Insurance brokers have blamed counties and State agencies for delayed remission of premiums to insurance companies.

The Association of Insurance Brokers of Kenya (AIBK) said that it was unable to remit about Sh13 billion in premiums to insurers from government agencies, among other clients.

State institutions have been blaming the government for persistent late disbursements that disrupt services such as payments to suppliers, health workers, among others.

Only in January, for example, some Sh34.6 billion meant for counties were lying idle at the Central Bank of Kenya (CBK) amid an outcry from county bosses.

“We put a figure which was about Sh13 billion (unremitted premiums) and we were further able to demonstrate that a lot of the money was still owed to us by our clients and from government agencies,” AIBK Chairman Anthony Mwangi said.

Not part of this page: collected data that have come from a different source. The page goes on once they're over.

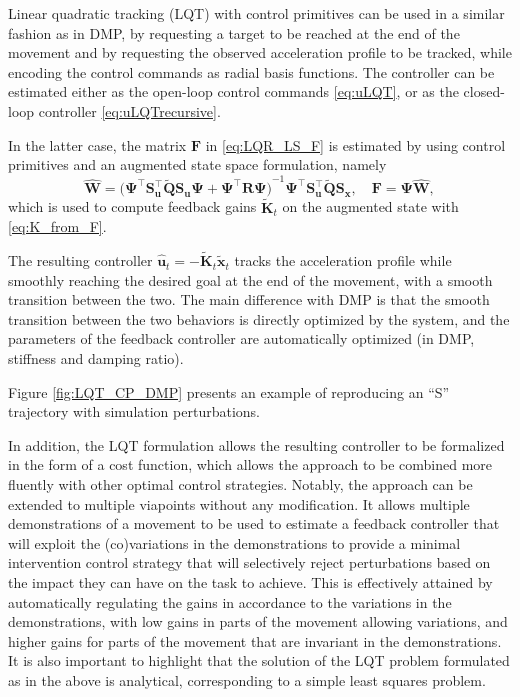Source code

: \documentclass[10pt,a4paper]{article} %
\newcommand{\trsp}{{\scriptscriptstyle\top}}
\begin{document}
Linear quadratic tracking (LQT) with control primitives can be used in a similar fashion as in DMP, by requesting a target to be reached at the end of the movement and by requesting the observed acceleration profile to be tracked, while encoding the control commands as radial basis functions. The controller can be estimated either as the open-loop control commands \eqref{eq:uLQT}, or as the closed-loop controller \eqref{eq:uLQTrecursive}. 

In the latter case, the matrix $\bm{F}$ in \eqref{eq:LQR_LS_F} is estimated by using control primitives and an augmented state space formulation, namely
\begin{equation*}
	\bm{\hat{W}} = {\big(\bm{\Psi}^{\!\trsp} \bm{S}_{\bm{u}}^\trsp \bm{\tilde{Q}} \bm{S}_{\bm{u}} \bm{\Psi} + 
	\bm{\Psi}^{\!\trsp} \bm{R} \bm{\Psi}\big)}^{-1} \bm{\Psi}^{\!\trsp} \bm{S}_{\bm{u}}^\trsp \bm{\tilde{Q}} \bm{S}_{\bm{x}}, \quad
	\bm{F} = \bm{\Psi}\bm{\hat{W}},
\end{equation*}
which is used to compute feedback gains $\bm{\tilde{K}}_t$ on the augmented state with \eqref{eq:K_from_F}.

The resulting controller $\bm{\hat{u}}_t = -\bm{\tilde{K}}_t \bm{\tilde{x}}_t$ tracks the acceleration profile while smoothly reaching the desired goal at the end of the movement, with a smooth transition between the two. The main difference with DMP is that the smooth transition between the two behaviors is directly optimized by the system, and the parameters of the feedback controller are automatically optimized (in DMP, stiffness and damping ratio). 

Figure \ref{fig:LQT_CP_DMP} presents an example of reproducing an ``S'' trajectory with simulation perturbations.

In addition, the LQT formulation allows the resulting controller to be formalized in the form of a cost function, which allows the approach to be combined more fluently with other optimal control strategies. Notably, the approach can be extended to multiple viapoints without any modification. It allows multiple demonstrations of a movement to be used to estimate a feedback controller that will exploit the (co)variations in the demonstrations to provide a minimal intervention control strategy that will selectively reject perturbations based on the impact they can have on the task to achieve. This is effectively attained by automatically regulating the gains in accordance to the variations in the demonstrations, with low gains in parts of the movement allowing variations, and higher gains for parts of the movement that are invariant in the demonstrations. It is also important to highlight that the solution of the LQT problem formulated as in the above is analytical, corresponding to a simple least squares problem.
\end{document}
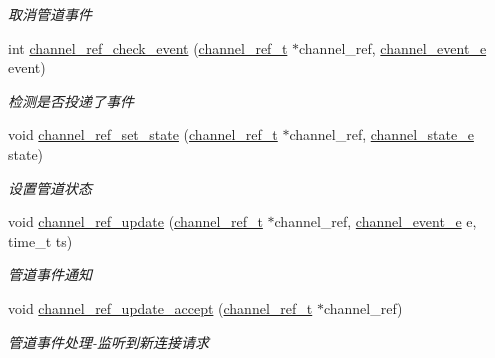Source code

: \begin{DoxyCompactItemize}
\begin{DoxyCompactList}\small\item\em 取消管道事件 \end{DoxyCompactList}\item 
int \hyperlink{a00049_a7134a0dab5db76d26dac56924267e5ac_a7134a0dab5db76d26dac56924267e5ac}{channel\+\_\+ref\+\_\+check\+\_\+event} (\hyperlink{a00051_a151271c9d188ef28d4d24bb81dcc1263_a151271c9d188ef28d4d24bb81dcc1263}{channel\+\_\+ref\+\_\+t} $\ast$channel\+\_\+ref, \hyperlink{a00051_a5ad43ab162fdf9ad53cde10ed3d87d99_a5ad43ab162fdf9ad53cde10ed3d87d99}{channel\+\_\+event\+\_\+e} event)
\begin{DoxyCompactList}\small\item\em 检测是否投递了事件 \end{DoxyCompactList}\item 
void \hyperlink{a00049_a7e19561cc06440ebdf63ced5526c9e21_a7e19561cc06440ebdf63ced5526c9e21}{channel\+\_\+ref\+\_\+set\+\_\+state} (\hyperlink{a00051_a151271c9d188ef28d4d24bb81dcc1263_a151271c9d188ef28d4d24bb81dcc1263}{channel\+\_\+ref\+\_\+t} $\ast$channel\+\_\+ref, \hyperlink{a00051_a1956eea3012f780b5d592a9d09d9873c_a1956eea3012f780b5d592a9d09d9873c}{channel\+\_\+state\+\_\+e} state)
\begin{DoxyCompactList}\small\item\em 设置管道状态 \end{DoxyCompactList}\item 
void \hyperlink{a00049_aac9295d2423894326c8b62e0ee851f89_aac9295d2423894326c8b62e0ee851f89}{channel\+\_\+ref\+\_\+update} (\hyperlink{a00051_a151271c9d188ef28d4d24bb81dcc1263_a151271c9d188ef28d4d24bb81dcc1263}{channel\+\_\+ref\+\_\+t} $\ast$channel\+\_\+ref, \hyperlink{a00051_a5ad43ab162fdf9ad53cde10ed3d87d99_a5ad43ab162fdf9ad53cde10ed3d87d99}{channel\+\_\+event\+\_\+e} e, time\+\_\+t ts)
\begin{DoxyCompactList}\small\item\em 管道事件通知 \end{DoxyCompactList}\item 
void \hyperlink{a00049_a31545bffe4e0837eaf754465732642c4_a31545bffe4e0837eaf754465732642c4}{channel\+\_\+ref\+\_\+update\+\_\+accept} (\hyperlink{a00051_a151271c9d188ef28d4d24bb81dcc1263_a151271c9d188ef28d4d24bb81dcc1263}{channel\+\_\+ref\+\_\+t} $\ast$channel\+\_\+ref)
\begin{DoxyCompactList}\small\item\em 管道事件处理-\/监听到新连接请求 \end{DoxyCompactList}\item 

\end{DoxyCompactItemize}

Failure to remit premiums on time exposes businesses, individuals, and households to losses of their properties and investments when they make insurance claims.

The Insurance Regulatory Authority (IRA) said in its 2020 report that insurance brokers, agents, and banks owed insurers Sh38.1 billion in unpaid premiums.

Two weeks ago, AIBK said that about seven insurance brokerage firms were deregistered last year by the IRA for not complying with the Insurance Act.

IRA last year heightened crackdown on insurance agents and brokers who had not met its stringent license renewal conditions such as mandatory remittance of outstanding premiums to insurance companies.

Insurance penetration in Kenya dropped to 2.43 percent of Gross Domestic Product (GDP) -- the lowest in 15 years -- and was partly blamed on unpaid claims.

A survey by Kenbright Actuarial & Financial Services shows that 10 percent of those who had not renewed their cover attributed this to delay or non-payment of previous claims.